La politica cerca e in buona sostanza trova una inedita unità — ma era davvero il minimo sindacale — di fronte alla barbarie terroristica di Hamas, e di questo si avrà nelle prossime ore un segno in Parlamento con una mozione unitaria. Ma certo sotto la coltre della costernazione, accentuata dalla notizia che due italiani che erano in un kibbutz, mancano all’appello, forse rapiti, forse uccisi, c’è da fare i conti con una probabile risacca anti-israeliana che già prende piede in alcuni ambienti politici.

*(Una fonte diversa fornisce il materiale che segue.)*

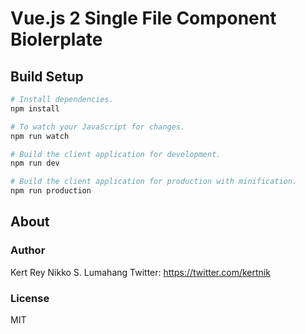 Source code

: # Vue.js 2 Single File Component Biolerplate

## Build Setup

```bash
# Install dependencies.
npm install

# To watch your JavaScript for changes.
npm run watch

# Build the client application for development.
npm run dev

# Build the client application for production with minification.
npm run production
```

## About

### Author

Kert Rey Nikko S. Lumahang
Twitter: https://twitter.com/kertnik  

### License

MIT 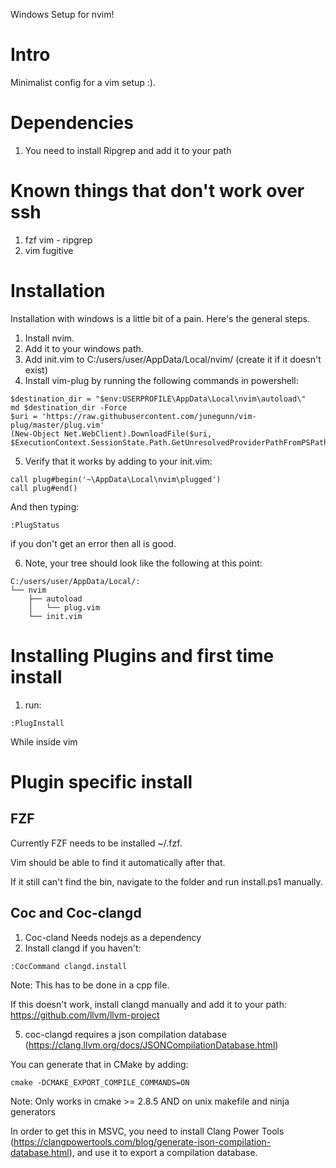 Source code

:Windows Setup for nvim!

# Intro

Minimalist config for a vim setup :).

# Dependencies
1. You need to install Ripgrep and add it to your path

# Known things that don't work over ssh
1. fzf vim - ripgrep
2. vim fugitive

# Installation

Installation with windows is a little bit of a pain. Here's the general steps.

1. Install nvim.
2. Add it to your windows path.
3. Add init.vim to C:/users/user/AppData/Local/nvim/ (create it if it doesn't exist)
4. Install vim-plug by running the following commands in powershell:

```
$destination_dir = "$env:USERPROFILE\AppData\Local\nvim\autoload\"
md $destination_dir -Force
$uri = 'https://raw.githubusercontent.com/junegunn/vim-plug/master/plug.vim'
(New-Object Net.WebClient).DownloadFile($uri, $ExecutionContext.SessionState.Path.GetUnresolvedProviderPathFromPSPath("$destination_dir\plug.vim"))
```

5. Verify that it works by adding to your init.vim:
```
call plug#begin('~\AppData\Local\nvim\plugged')
call plug#end()
```

And then typing:
```
:PlugStatus
```

if you don't get an error then all is good.

6. Note, your tree should look like the following at this point:

```
C:/users/user/AppData/Local/:
└── nvim
    ├── autoload
    │   └── plug.vim
    └── init.vim
```

# Installing Plugins and first time install

1. run:
```
:PlugInstall
```
While inside vim

# Plugin specific install
## FZF
Currently FZF needs to be installed ~/.fzf. 

Vim should be able to find it automatically after that.

If it still can't find the bin, navigate to the folder and run install.ps1 manually.

## Coc and Coc-clangd
1. Coc-cland Needs nodejs as a dependency
2. Install clangd if you haven't:
```
:CocCommand clangd.install
```
Note: This has to be done in a cpp file.

If this doesn't work, install clangd manually and add it to your path:
https://github.com/llvm/llvm-project

5. coc-clangd requires a json compilation database (https://clang.llvm.org/docs/JSONCompilationDatabase.html)

You can generate that in CMake by adding:
```
cmake -DCMAKE_EXPORT_COMPILE_COMMANDS=ON
```
Note: Only works in cmake >= 2.8.5 AND on unix makefile and ninja generators

In order to get this in MSVC, you need to install Clang Power Tools (https://clangpowertools.com/blog/generate-json-compilation-database.html), and use it to export a compilation database.
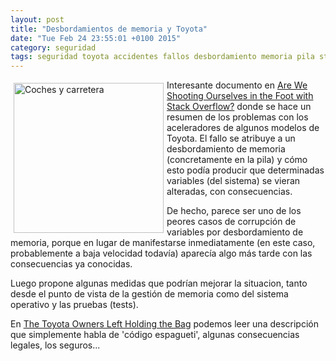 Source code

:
 ```yaml
---
layout: post
title: "Desbordamientos de memoria y Toyota"
date: "Tue Feb 24 23:55:01 +0100 2015"
category: seguridad
tags: seguridad toyota accidentes fallos desbordamiento memoria pila stack overflow
---
```




<a href="https://www.flickr.com/photos/fernand0/2968897323/" title="En la carretera"><img src="https://farm4.staticflickr.com/3189/2968897323_a296cc521b_m.jpg" width="240"  alt="Coches y carretera" style="float:left; margin:5px"></a> 
Interesante documento en [Are We Shooting Ourselves in the Foot with Stack Overflow?](http://embeddedgurus.com/state-space/2014/02/are-we-shooting-ourselves-in-the-foot-with-stack-overflow/) donde se hace un resumen de los problemas con los aceleradores de algunos modelos de Toyota. El fallo se atribuye a un desbordamiento de memoria (concretamente en la pila) y cómo esto podía producir que determinadas variables (del sistema) se vieran alteradas, con consecuencias.

De hecho, parece ser uno de los peores casos de corrupción de variables por desbordamiento de memoria, porque en lugar de manifestarse inmediatamente (en este caso, probablemente a baja velocidad todavía) aparecía algo más tarde con las consecuencias ya conocidas.

Luego propone algunas medidas que podrían mejorar la situacion, tanto desde el punto de vista de la gestión de memoria como del sistema operativo y las pruebas (tests).

En [The Toyota Owners Left Holding the Bag](http://www.safetyresearch.net/blog/articles/toyota-owners-left-holding-bag) podemos leer una descripción que simplemente habla de 'código espagueti', algunas consecuencias legales, los seguros...
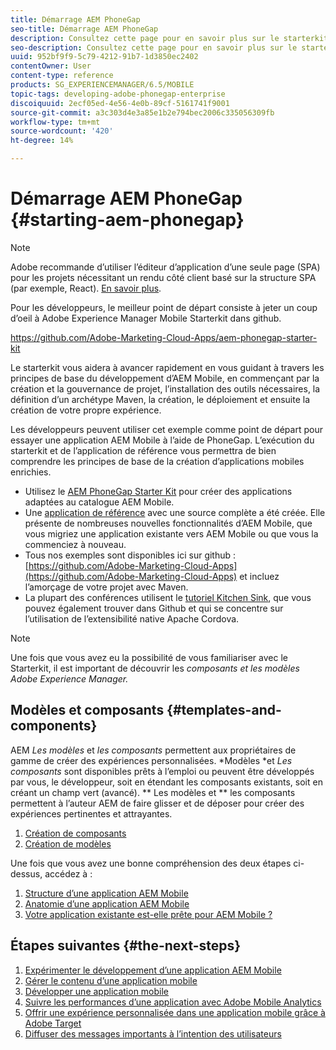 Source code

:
 ```yaml
---
title: Démarrage AEM PhoneGap
seo-title: Démarrage AEM PhoneGap
description: Consultez cette page pour en savoir plus sur le starterkit pour les développeurs.
seo-description: Consultez cette page pour en savoir plus sur le starterkit pour les développeurs.
uuid: 952bf9f9-5c79-4212-91b7-1d3850ec2402
contentOwner: User
content-type: reference
products: SG_EXPERIENCEMANAGER/6.5/MOBILE
topic-tags: developing-adobe-phonegap-enterprise
discoiquuid: 2ecf05ed-4e56-4e0b-89cf-5161741f9001
source-git-commit: a3c303d4e3a85e1b2e794bec2006c335056309fb
workflow-type: tm+mt
source-wordcount: '420'
ht-degree: 14%

---
```



# Démarrage AEM PhoneGap {#starting-aem-phonegap}

>[!NOTE]
>
>Adobe recommande d’utiliser l’éditeur d’application d’une seule page (SPA) pour les projets nécessitant un rendu côté client basé sur la structure SPA (par exemple, React). [En savoir plus](/help/sites-developing/spa-overview.md).

Pour les développeurs, le meilleur point de départ consiste à jeter un coup d’oeil à Adobe Experience Manager Mobile Starterkit dans github.

https://github.com/Adobe-Marketing-Cloud-Apps/aem-phonegap-starter-kit

Le starterkit vous aidera à avancer rapidement en vous guidant à travers les principes de base du développement d’AEM Mobile, en commençant par la création et la gouvernance de projet, l’installation des outils nécessaires, la définition d’un archétype Maven, la création, le déploiement et ensuite la création de votre propre expérience.

Les développeurs peuvent utiliser cet exemple comme point de départ pour essayer une application AEM Mobile à l’aide de PhoneGap. L’exécution du starterkit et de l’application de référence vous permettra de bien comprendre les principes de base de la création d’applications mobiles enrichies.

* Utilisez le [AEM PhoneGap Starter Kit](https://github.com/Adobe-Marketing-Cloud-Apps/aem-phonegap-starter-kit) pour créer des applications adaptées au catalogue AEM Mobile.
* Une [application de référence](https://github.com/Adobe-Marketing-Cloud-Apps/aem-mobile-hybrid-reference) avec une source complète a été créée. Elle présente de nombreuses nouvelles fonctionnalités d’AEM Mobile, que vous migriez une application existante vers AEM Mobile ou que vous la commenciez à nouveau.
* Tous nos exemples sont disponibles ici sur github : [https://github.com/Adobe-Marketing-Cloud-Apps](https://github.com/Adobe-Marketing-Cloud-Apps) et incluez l’amorçage de votre projet avec Maven.
* La plupart des conférences utilisent le [tutoriel Kitchen Sink](https://github.com/blefebvre/aem-phonegap-kitchen-sink), que vous pouvez également trouver dans Github et qui se concentre sur l’utilisation de l’extensibilité native Apache Cordova.

>[!NOTE]
>
>Une fois que vous avez eu la possibilité de vous familiariser avec le Starterkit, il est important de découvrir les *composants et les modèles Adobe Experience Manager.*

## Modèles et composants {#templates-and-components}

AEM *Les modèles* et *les composants* permettent aux propriétaires de gamme de créer des expériences personnalisées. *Modèles *et *Les composants* sont disponibles prêts à l’emploi ou peuvent être développés par vous, le développeur, soit en étendant les composants existants, soit en créant un champ vert (avancé). ** Les modèles et  ** les composants permettent à l’auteur AEM de faire glisser et de déposer pour créer des expériences pertinentes et attrayantes.

1. [Création de composants](/help/sites-developing/components.md)
1. [Création de modèles](/help/sites-developing/templates.md)

Une fois que vous avez une bonne compréhension des deux étapes ci-dessus, accédez à :

1. [Structure d’une application AEM Mobile](/help/mobile/phonegap-structure-an-app.md)
1. [Anatomie d’une application AEM Mobile](/help/mobile/phonegap-apps-arch.md)
1. [Votre application existante est-elle prête pour AEM Mobile ?](/help/mobile/phonegap-adding-content-to-imported-app.md)

## Étapes suivantes {#the-next-steps}

1. [Expérimenter le développement d’une application AEM Mobile](/help/mobile/starting-aem-phonegap-app.md)
1. [Gérer le contenu d’une application mobile](/help/mobile/phonegap-manage-app-content.md)
1. [Développer une application mobile](/help/mobile/building-app-mobile-phonegap.md)
1. [Suivre les performances d’une application avec Adobe Mobile Analytics](/help/mobile/phonegap-intro-to-app-analytics.md)
1. [Offrir une expérience personnalisée dans une application mobile grâce à Adobe Target](/help/mobile/phonegap-aem-mobile-content-personalization.md)
1. [Diffuser des messages importants à l’intention des utilisateurs](/help/mobile/phonegap-push-notifications.md)
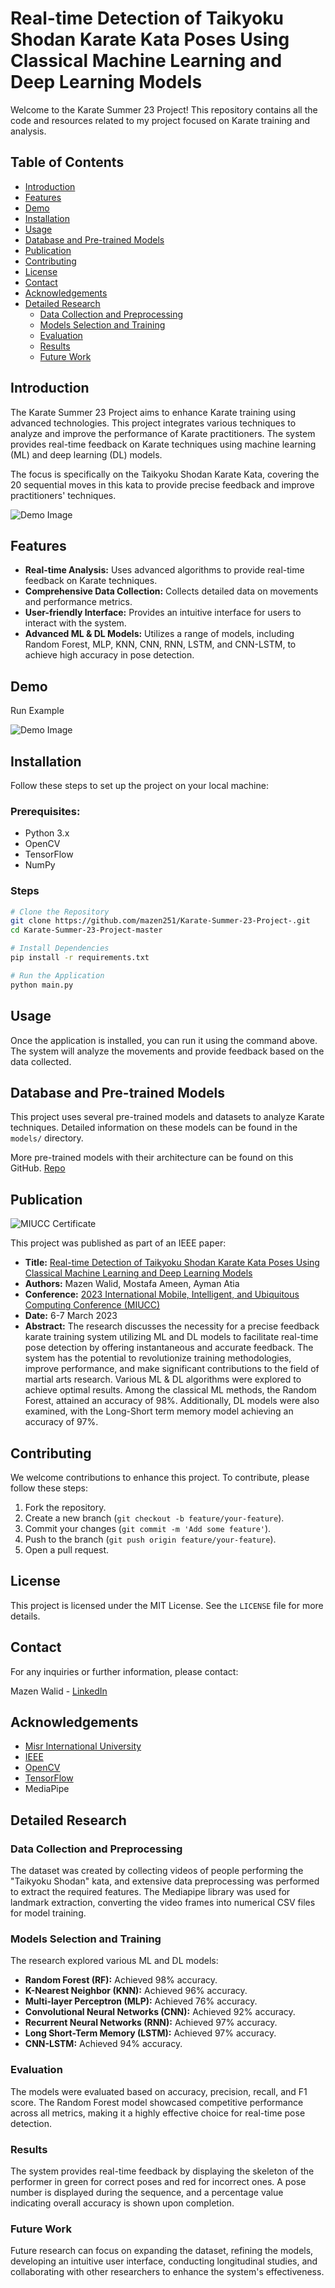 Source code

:
# Real-time Detection of Taikyoku Shodan Karate Kata Poses Using Classical Machine Learning and Deep Learning Models

Welcome to the Karate Summer 23 Project! This repository contains all the code and resources related to my project focused on Karate training and analysis.

## Table of Contents
- [Introduction](#introduction)
- [Features](#features)
- [Demo](#demo)
- [Installation](#installation)
- [Usage](#usage)
- [Database and Pre-trained Models](#database-and-pre-trained-models)
- [Publication](#publication)
- [Contributing](#contributing)
- [License](#license)
- [Contact](#contact)
- [Acknowledgements](#acknowledgements)
- [Detailed Research](#detailed-research)
  - [Data Collection and Preprocessing](#data-collection-and-preprocessing)
  - [Models Selection and Training](#models-selection-and-training)
  - [Evaluation](#evaluation)
  - [Results](#results)
  - [Future Work](#future-work)

## Introduction

The Karate Summer 23 Project aims to enhance Karate training using advanced technologies. This project integrates various techniques to analyze and improve the performance of Karate practitioners. The system provides real-time feedback on Karate techniques using machine learning (ML) and deep learning (DL) models.

The focus is specifically on the Taikyoku Shodan Karate Kata, covering the 20 sequential moves in this kata to provide precise feedback and improve practitioners' techniques.

![Demo Image](Assets/img1.png)

## Features

- **Real-time Analysis:** Uses advanced algorithms to provide real-time feedback on Karate techniques.
- **Comprehensive Data Collection:** Collects detailed data on movements and performance metrics.
- **User-friendly Interface:** Provides an intuitive interface for users to interact with the system.
- **Advanced ML & DL Models:** Utilizes a range of models, including Random Forest, MLP, KNN, CNN, RNN, LSTM, and CNN-LSTM, to achieve high accuracy in pose detection.

## Demo
Run Example

![Demo Image](Assets/demo.png)

## Installation

Follow these steps to set up the project on your local machine:

### Prerequisites:
- Python 3.x
- OpenCV
- TensorFlow
- NumPy

### Steps

```sh
# Clone the Repository
git clone https://github.com/mazen251/Karate-Summer-23-Project-.git
cd Karate-Summer-23-Project-master

# Install Dependencies
pip install -r requirements.txt

# Run the Application
python main.py
```

## Usage

Once the application is installed, you can run it using the command above. The system will analyze the movements and provide feedback based on the data collected.

## Database and Pre-trained Models

This project uses several pre-trained models and datasets to analyze Karate techniques. Detailed information on these models can be found in the `models/` directory.

More pre-trained models with their architecture can be found on this GitHub. [Repo](https://github.com/mazen251/ML-Project.git) 
## Publication

![MIUCC Certificate](Assets/Cert.png)

This project was published as part of an IEEE paper:
- **Title:** [Real-time Detection of Taikyoku Shodan Karate Kata Poses Using Classical Machine Learning and Deep Learning Models](https://ieeexplore.ieee.org/document/10278373)
- **Authors:** Mazen Walid, Mostafa Ameen, Ayman Atia
- **Conference:** [2023 International Mobile, Intelligent, and Ubiquitous Computing Conference (MIUCC)](https://ieeexplore.ieee.org/xpl/conhome/10278292/proceeding)
- **Date:** 6-7 March 2023
- **Abstract:** The research discusses the necessity for a precise feedback karate training system utilizing ML and DL models to facilitate real-time pose detection by offering instantaneous and accurate feedback. The system has the potential to revolutionize training methodologies, improve performance, and make significant contributions to the field of martial arts research. Various ML & DL algorithms were explored to achieve optimal results. Among the classical ML methods, the Random Forest, attained an accuracy of 98%. Additionally, DL models were also examined, with the Long-Short term memory model achieving an accuracy of 97%.

## Contributing

We welcome contributions to enhance this project. To contribute, please follow these steps:

1. Fork the repository.
2. Create a new branch (`git checkout -b feature/your-feature`).
3. Commit your changes (`git commit -m 'Add some feature'`).
4. Push to the branch (`git push origin feature/your-feature`).
5. Open a pull request.

## License

This project is licensed under the MIT License. See the `LICENSE` file for more details.

## Contact

For any inquiries or further information, please contact:

Mazen Walid - [LinkedIn](https://www.linkedin.com/in/mazen-walid-225582208/)

## Acknowledgements
- [Misr International University](https://miuegypt.edu.eg/)
- [IEEE](https://www.ieee.org/)
- [OpenCV](https://opencv.org/)
- [TensorFlow](https://www.tensorflow.org/)
- MediaPipe

## Detailed Research

### Data Collection and Preprocessing

The dataset was created by collecting videos of people performing the "Taikyoku Shodan" kata, and extensive data preprocessing was performed to extract the required features. The Mediapipe library was used for landmark extraction, converting the video frames into numerical CSV files for model training.

### Models Selection and Training

The research explored various ML and DL models:
- **Random Forest (RF):** Achieved 98% accuracy.
- **K-Nearest Neighbor (KNN):** Achieved 96% accuracy.
- **Multi-layer Perceptron (MLP):** Achieved 76% accuracy.
- **Convolutional Neural Networks (CNN):** Achieved 92% accuracy.
- **Recurrent Neural Networks (RNN):** Achieved 97% accuracy.
- **Long Short-Term Memory (LSTM):** Achieved 97% accuracy.
- **CNN-LSTM:** Achieved 94% accuracy.

### Evaluation

The models were evaluated based on accuracy, precision, recall, and F1 score. The Random Forest model showcased competitive performance across all metrics, making it a highly effective choice for real-time pose detection.

### Results

The system provides real-time feedback by displaying the skeleton of the performer in green for correct poses and red for incorrect ones. A pose number is displayed during the sequence, and a percentage value indicating overall accuracy is shown upon completion.

### Future Work

Future research can focus on expanding the dataset, refining the models, developing an intuitive user interface, conducting longitudinal studies, and collaborating with other researchers to enhance the system's effectiveness.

Ecco a Milano i Verdi chiedere che a palazzo Marino venga esposta accanto alla bandiera di Israele anche quella dei palestinesi mentre il Partito democratico vorrebbe quella arcobaleno, sulla scorta di quanto fatto a Roma da Roberto Gualtieri, una scelta furbesca per non lasciare da sola, come sarebbe logico, la bandiera di Israele.
In televisione poi è già scattata l’ora dei super-ambigui alla Toni Capuozzo che su Canale 5 ieri ha rilanciato la tesi di Sergej Lavrov che aveva affermato che ad Hamas sono finite le armi destinate a Kyjiv. A Otto e mezzo poi è andato in onda un piccolo festival guidato da Lilli Gruber con Lucio Caracciolo, l’ineffabile ex ambasciatrice Elena Basile («Israele potenza occupante» et similia) e Marco Travaglio, tutti preoccupati di quello che potrà fare il cattivo Israele (il direttore del Fatto ha detto che «non possiamo fare nulla», se non «smetterla di dividere il mondo in buoni e cattivi»: una bella analisi).
Ma a parte il teatrino mediatico, dal punto di vista della sinistra sta alla leader del Partito democratico Elly Schlein prendere la bandiera delle ragioni di un Paese violentato dalla cieca violenza dei terroristi palestinesi perché è il Pd, il partito più grande dell’opposizione e il più serio della sinistra, il luogo politico dove è maturato più che altrove quel senso della storia che non può non spingere a fianco di Israele.
È una bella prova anche per i dem, che hanno dietro le spalle lunghi decenni di sostegno ai palestinesi anche quando l’Olp di Yasser Arafat sabotava le prove di accordo faticosamente perseguite da Bill Clinton e Yitzhak Rabin e successivamente Ehud Barak. Adesso si è giunti all’orrore più assoluto che ha sconvolto l’opinione pubblica mondiale. Condanna di tutti, ma la risposta è molto fievole.
Stasera c’è una fiaccolata a Roma organizzata dal “Foglio” («Quella democrazia va difesa senza balbettare, senza indugi. E senza avere esitazioni nel riconoscere che da una parte c’è uno stato che difende il suo diritto di esistere (Israele) e dall’altra ci sono i terroristi islamisti (Hamas)», alla quale hanno aderito in tanti, da Giorgia Meloni al Pd. Il problema, sotto la coltre dell’unanime condanna del terrorismo, continua a essere la debolezza della protesta di pezzi della sinistra e di un pallido Giuseppe Conte, delle forze pacifiste laiche e cattoliche, sociali, sindacali, culturali.
E dalle prossime ore, quando sarà scattata in pieno la controffensiva israeliana nella Striscia di Gaza, è molto probabile che si leveranno alte condanne del Paese ebraico. Già in alcune scuole si muovono collettivi di studenti che apertamente inneggiano alla barbarie di sabato scorso verso i quali il ministro dell’Istruzione, Giuseppe Valditara, ha annunciato iniziative, non si è peraltro capito bene di che tipo.
Il Governo si muove con una certa fermezza. La presidente del Consiglio ha avuto un colloquio telefonico con Joe Biden, Olaf Scholz, Emmanuel Macron e Rishi Sunak (bene Meloni a restare agganciata ai leader democratici ma — lo scriviamo con cautela — non sappiamo cosa si agiti nella destra profonda, da sempre antisemita, già molto insofferente per l’atlantismo di Meloni).
L’emergenza mondiale che si è spalancata in queste ore e che è destinata a produrre conseguenze al momento imprevedibili ma certo di non breve durata ha messo in secondo piano i problemi del governo, che resta comunque alle prese con la predisposizione di una legge di Bilancio davvero difficile della quale si può dire con certezza una cosa sola: non ci saranno i soldi per realizzare, e nemmeno avviare, alcuna riforma. Lo sa il Governo, lo sa l’opposizione. Che si prepara a dare battaglia su due fronti, la Sanità (sulla quale l’esecutivo non metterà un euro in più), e il salario minimo, che il Governo è pronto a distruggere forte anche del parere del Cnel di Renato Brunetta. Mentre l’incendio divampa, non molto lontano dall’Europa.